David Couch, the Little Rock attorney who has already received approval from the state attorney general’s office to collect signatures for two ballot items concerning alcohol laws, says he’s about to pop the cork on something even bigger.

Couch says he expects to deliver to Attorney General Leslie Rutledge this week a reworked initiative making medical marijuana legal in Arkansas.

A similar proposal came this close — 48.5 percent of the vote — to being approved on the 2012 General Election ballot. Since that squeaker, Couch says, he has met with political leaders, both Republican and Democratic, doctors, “faith leaders” and law enforcement officials, and based on their feedback, he has reworked the proposal.

Like the 2012 ballot item, it will permit the use of marijuana for medicinal purposes when prescribed by a physician.

But unlike the proposal that failed, it will not allow any patients to grow their own weed. It also splits regulation of medical marijuana between the state Health Department, which will oversee the medical aspects, and the Alcoholic Beverage Control Board, which would then take on the regulation of licensed dispensaries.
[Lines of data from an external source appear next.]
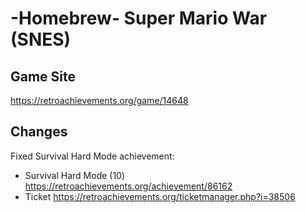 # -Homebrew- Super Mario War (SNES)

## Game Site
https://retroachievements.org/game/14648

## Changes
Fixed Survival Hard Mode achievement:
* Survival Hard Mode (10) https://retroachievements.org/achievement/86162
* Ticket https://retroachievements.org/ticketmanager.php?i=38506
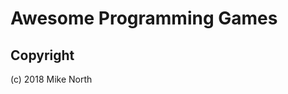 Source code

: # Awesome Programming Games

<!-- 🚨 READ THIS FIRST 🚨

  Please do not edit this file directly. It is automatically generated from
  ./index.js

-->

<!-- BEGIN_LIST -->

<!-- END_LIST -->

## Copyright

(c) 2018 Mike North

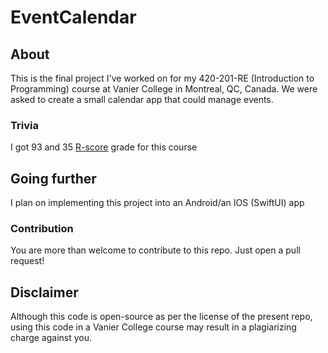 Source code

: # EventCalendar

## About

This is the final project I've worked on for my 420-201-RE (Introduction to Programming) course at Vanier College in Montreal, QC, Canada. We were asked to create a small calendar app that could manage events.

### Trivia

I got 93 and 35 [R-score](https://www.bci-qc.ca/wp-content/uploads/2017/09/03-R_Score_what-it-is_what-it-does_BCI-july12-2017.pdf "learn more about the R-score") grade for this course

## Going further

I plan on implementing this project into an Android/an IOS (SwiftUI) app

### Contribution

You are more than welcome to contribute to this repo. Just open a pull request!

## Disclaimer

Although this code is open-source as per the license of the present repo, using this code in a Vanier College course may result in a plagiarizing charge against you. 
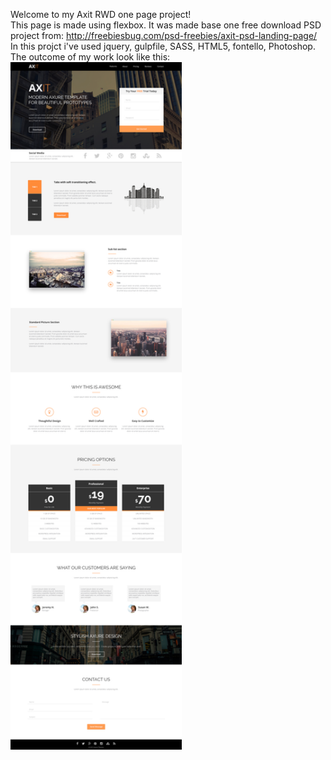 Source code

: Welcome to my Axit RWD one page project! </br>
This page is made using flexbox. It was made base one free download PSD project from: http://freebiesbug.com/psd-freebies/axit-psd-landing-page/ </br>
In this projct i've used jquery, gulpfile, SASS, HTML5, fontello, Photoshop. </br>
The outcome of my work look like this:
</br>
<img height="1100" src="images/Axit.jpg">
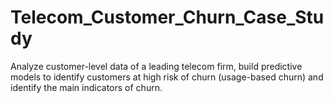 # Telecom_Customer_Churn_Case_Study
Analyze customer-level data of a leading telecom firm, build predictive models to identify customers at high risk of churn (usage-based churn) and identify the main indicators of churn.
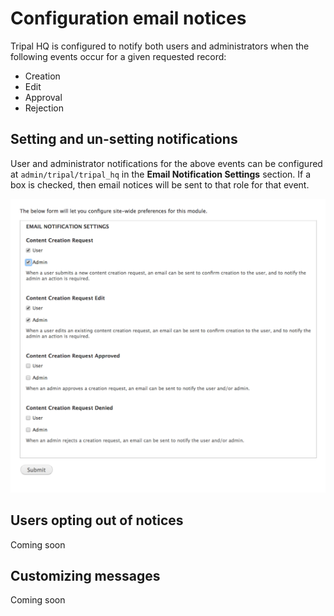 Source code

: # Configuration email notices

Tripal HQ is configured to notify both users and administrators when the following events occur for a given requested record:

* Creation
* Edit
* Approval
* Rejection

## Setting and un-setting notifications

User and administrator notifications for the above events can be configured at `admin/tripal/tripal_hq` in the **Email Notification Settings** section. If a box is checked, then email notices will be sent to that role for that event.

![The email configuration area](./email_1.png)


## Users opting out of notices
Coming soon

## Customizing messages
Coming soon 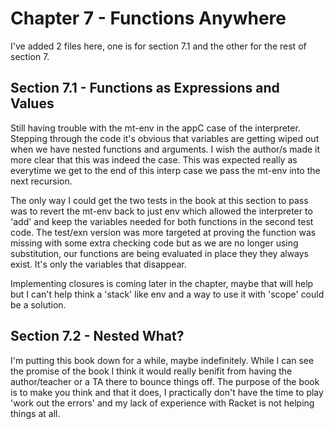 # Chapter 7 - Functions Anywhere

I've added 2 files here, one is for section 7.1 and the other for the rest of section 7.

## Section 7.1 - Functions as Expressions and Values

Still having trouble with the mt-env in the appC case of the interpreter.
Stepping through the code it's obvious that variables are getting wiped out when we have nested functions and arguments.
I wish the author/s made it more clear that this was indeed the case.
This was expected really as everytime we get to the end of this interp case we pass the mt-env into the next recursion.

The only way I could get the two tests in the book at this section to pass was to revert the mt-env back to just env which allowed the interpreter to 'add' and keep the variables needed for both functions in the second test code.
The test/exn version was more targeted at proving the function was missing with some extra checking code but as we are no longer using substitution, our functions are being evaluated in place they they always exist.
It's only the variables that disappear.

Implementing closures is coming later in the chapter, maybe that will help but I can't help think a 'stack' like env and a way to use it with 'scope' could be a solution.

## Section 7.2 - Nested What?

I'm putting this book down for a while, maybe indefinitely.
While I can see the promise of the book I think it would really benifit from having the author/teacher or a TA there to bounce things off.
The purpose of the book is to make you think and that it does, I practically don't have the time to play 'work out the errors' and my lack of experience with Racket is not helping things at all. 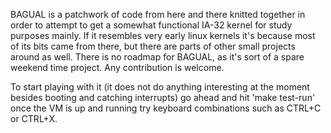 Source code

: BAGUAL is a patchwork of code from here and there knitted
together in order to attempt to get a somewhat functional
IA-32 kernel for study purposes mainly. If it resembles
very early linux kernels it's because most of its bits
came from there, but there are parts of other small
projects around as well.
There is no roadmap for BAGUAL, as it's sort of a spare
weekend time project. Any contribution is welcome.

To start playing with it (it does not do anything
interesting at the moment besides booting and catching
interrupts) go ahead and hit 'make test-run' once the VM
is up and running try keyboard combinations such as CTRL+C or CTRL+X.
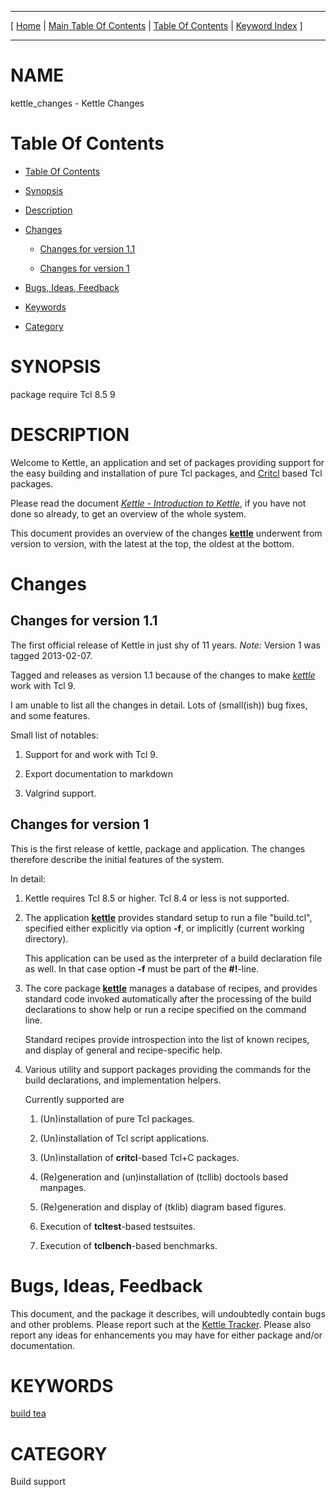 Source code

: 
[//000000001]: # (kettle\_changes \- Kettle \- The Quick Brew System)
[//000000002]: # (Generated from file 'kettle\_changes\.man' by tcllib/doctools with format 'markdown')
[//000000003]: # (kettle\_changes\(n\) 1 doc "Kettle \- The Quick Brew System")

<hr> [ <a href="../../../../../../home">Home</a> &#124; <a
href="../../toc.md">Main Table Of Contents</a> &#124; <a
href="../toc.md">Table Of Contents</a> &#124; <a
href="../../index.md">Keyword Index</a> ] <hr>

# NAME

kettle\_changes \- Kettle Changes

# <a name='toc'></a>Table Of Contents

  - [Table Of Contents](#toc)

  - [Synopsis](#synopsis)

  - [Description](#section1)

  - [Changes](#section2)

      - [Changes for version 1\.1](#subsection1)

      - [Changes for version 1](#subsection2)

  - [Bugs, Ideas, Feedback](#section3)

  - [Keywords](#keywords)

  - [Category](#category)

# <a name='synopsis'></a>SYNOPSIS

package require Tcl 8\.5 9  

# <a name='description'></a>DESCRIPTION

Welcome to Kettle, an application and set of packages providing support for the
easy building and installation of pure Tcl packages, and
[Critcl](https://github\.com/andreas\-kupries/critcl) based Tcl packages\.

Please read the document *[Kettle \- Introduction to
Kettle](kettle\_intro\.md)*, if you have not done so already, to get an
overview of the whole system\.

This document provides an overview of the changes
__[kettle](kettle\.md)__ underwent from version to version, with the
latest at the top, the oldest at the bottom\.

# <a name='section2'></a>Changes

## <a name='subsection1'></a>Changes for version 1\.1

The first official release of Kettle in just shy of 11 years\. *Note:* Version
1 was tagged 2013\-02\-07\.

Tagged and releases as version 1\.1 because of the changes to make
*[kettle](kettle\.md)* work with Tcl 9\.

I am unable to list all the changes in detail\. Lots of \(small\(ish\)\) bug fixes,
and some features\.

Small list of notables:

  1. Support for and work with Tcl 9\.

  1. Export documentation to markdown

  1. Valgrind support\.

## <a name='subsection2'></a>Changes for version 1

This is the first release of kettle, package and application\. The changes
therefore describe the initial features of the system\.

In detail:

  1. Kettle requires Tcl 8\.5 or higher\. Tcl 8\.4 or less is not supported\.

  1. The application __[kettle](kettle\.md)__ provides standard setup to
     run a file "build\.tcl", specified either explicitly via option __\-f__,
     or implicitly \(current working directory\)\.

     This application can be used as the interpreter of a build declaration file
     as well\. In that case option __\-f__ must be part of the
     __\#\!__\-line\.

  1. The core package __[kettle](kettle\.md)__ manages a database of
     recipes, and provides standard code invoked automatically after the
     processing of the build declarations to show help or run a recipe specified
     on the command line\.

     Standard recipes provide introspection into the list of known recipes, and
     display of general and recipe\-specific help\.

  1. Various utility and support packages providing the commands for the build
     declarations, and implementation helpers\.

     Currently supported are

       1) \(Un\)installation of pure Tcl packages\.

       1) \(Un\)installation of Tcl script applications\.

       1) \(Un\)installation of __critcl__\-based Tcl\+C packages\.

       1) \(Re\)generation and \(un\)installation of \(tcllib\) doctools based
          manpages\.

       1) \(Re\)generation and display of \(tklib\) diagram based figures\.

       1) Execution of __tcltest__\-based testsuites\.

       1) Execution of __tclbench__\-based benchmarks\.

# <a name='section3'></a>Bugs, Ideas, Feedback

This document, and the package it describes, will undoubtedly contain bugs and
other problems\. Please report such at the [Kettle
Tracker](https://core\.tcl\-lang\.org/akupries/kettle)\. Please also report any
ideas for enhancements you may have for either package and/or documentation\.

# <a name='keywords'></a>KEYWORDS

[build tea](\.\./\.\./index\.md\#build\_tea)

# <a name='category'></a>CATEGORY

Build support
And, since Couch says he doesn’t trust legislators to respect the will of the voters, he is drafting this medical marijuana proposal as a constitutional amendment rather than as an initiated act that could then be changed by a two-third supermajority of the Legislature.

Try, Try Again

Couch, you may recall, drafted the “Wet Arkansas” amendment that would have done away with “dry” counties all over the state. It failed in November, but Couch has already gotten the same amendment approved by the AG’s office and plans to collect signatures to put it on the 2016 ballot again.

He has also received approval for an initiated act that would reduce the number of signatures required to put a wet/dry question on a local ballot from 38 percent of registered voters in the jurisdiction to 20 percent.

And he says he’s working with local groups in hopes of meeting the current 38 percent petition requirement to get dry-to-wet questions on the ballot in Polk, Randolph and Johnson counties. A majority of voters in those dry counties favored the “Wet Arkansas” amendment.

Next on Couch’s to-do list: A proposal that would close up the “planned event” exception to the lobbying restrictions included in the ethics amendment that voters approved in November. Couch, using language popularized by the Arkansas Times, called it the “Big Swill Loophole.”